Handling of empty string replacement values differs between implementations
longzheng opened this issue · comments
I'm not sure if this is the right place to ask this question since it affects multiple implementations, but I thought it may be since the "ua-parser specification" is defined as part of this repository.
Background
There are certain user-agents where it is not possible to derive or infer the device family, brand or model from the user-agent alone.
In our application, we want to explicitly distinguish between user-agents we recognise but we don't know of the device family (which we want to output as an empty string), and user-agents we don't recognise (fallback to the "Other" value as defined in the specification).
We've observed a difference between the uap-ref-impl
Javascript and uap-csharp
C# implementations of ua-parser.
Even though the Javascript is described as the "reference" implementation, we're not sure if this is a bug or the intention of the specification since it is vague about how to handle a replacement value that is an empty string ""
.
The specification writes,
In case that no replacement for a match is given, the first match defines the family and the model. If a *_replacement string is specified it shall overwrite or replace the match.

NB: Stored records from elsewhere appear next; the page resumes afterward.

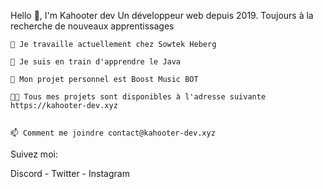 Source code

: Hello 👋, I'm Kahooter dev
Un développeur web depuis 2019. Toujours à la recherche de nouveaux apprentissages



    🔭 Je travaille actuellement chez Sowtek Heberg

    🌱 Je suis en train d'apprendre le Java

    🚧 Mon projet personnel est Boost Music BOT
    
    👨‍💻 Tous mes projets sont disponibles à l'adresse suivante https://kahooter-dev.xyz


    📫 Comment me joindre contact@kahooter-dev.xyz

Suivez moi:

Discord - Twitter - Instagram
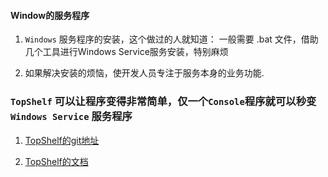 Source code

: #### Window的服务程序

1. `Windows` 服务程序的安装，这个做过的人就知道： 一般需要 .bat 文件，借助几个工具进行Windows Service服务安装，特别麻烦

2. 如果解决安装的烦恼，使开发人员专注于服务本身的业务功能.

### `TopShelf` 可以让程序变得非常简单，仅一个`Console`程序就可以秒变`Windows Service` 服务程序

1. [TopShelf的git地址](https://github.com/Topshelf/Topshelf)

2. [TopShelf的文档](https://topshelf.readthedocs.io/en/latest/index.html)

One could interpret "no replacement" to mean either
undefined
ornull
undefined
ornull
or empty string
Repro
The regex YAML is defined as
device_parsers:
- regex: '(radiocomandroid)'
brand_replacement: ''
device_replacement: ''
model_replacement: ''
Testing with the user-agent string of radiocomandroid
The Javascript implementation outputs
{
"family": "radiocomandroid",
"brand": null,
"model": "radiocomandroid"
}
The C# implementation outputs
{
"IsSpider": false,
"Brand": "",
"Family": "",
"Model": ""
}
Side-by-side
Javascript | .NET | |
---|---|---|
Device family | "radiocomandroid" |
"" |
Device brand | null |
"" |
Device model | "radiocomandroid" |
"" |
Question
The JavaScript implementation uses a conditional (ternary) operator which will treat an empty string ""
as false, which means it will fallback to the first match value.
The C# implementation uses a == null
condition which will use an empty string ""
as the final value.
https://github.com/ua-parser/uap-csharp/blob/master/UAParser/UAParser.cs#L523
Which of these implementations is the intent of the specification? Is an empty string considered "no replacement"?
Hi @longzeng,
The good news is, that this edge case you describe is not part of the ruleset in regexes.yaml
.
So we have not yet came across it so far.
Historically the reference implementation was first then the specification was created.
With "no replacement" a missing "*._replacement" line is meant. So we do not refer to an empty string nor undefined
nor null
here.
As the intention of the project is to get information from the different rule I would not consider your sketched use case as relevant for us, such avoiding any discussion on individual parser implementation details.
For us the reference implementation backed by the specification together with the test-set is the relevant source for ensuring compatibility with the rule-set amonst the different implementations.
As you are referring to a custom rule which is not part of our rule-set here, I would like to encourage you to rethink your aproach with "empty strings". I beleive you can achieve your intented result by using a custom marker string.
E.g.
device_parsers:
- regex: '(radiocomandroid)'
brand_replacement: 'DETECTED_BUT_UNKNOWN'
device_replacement: 'DETECTED_BUT_UNKNOWN'
model_replacement: 'DETECTED_BUT_UNKNOWN'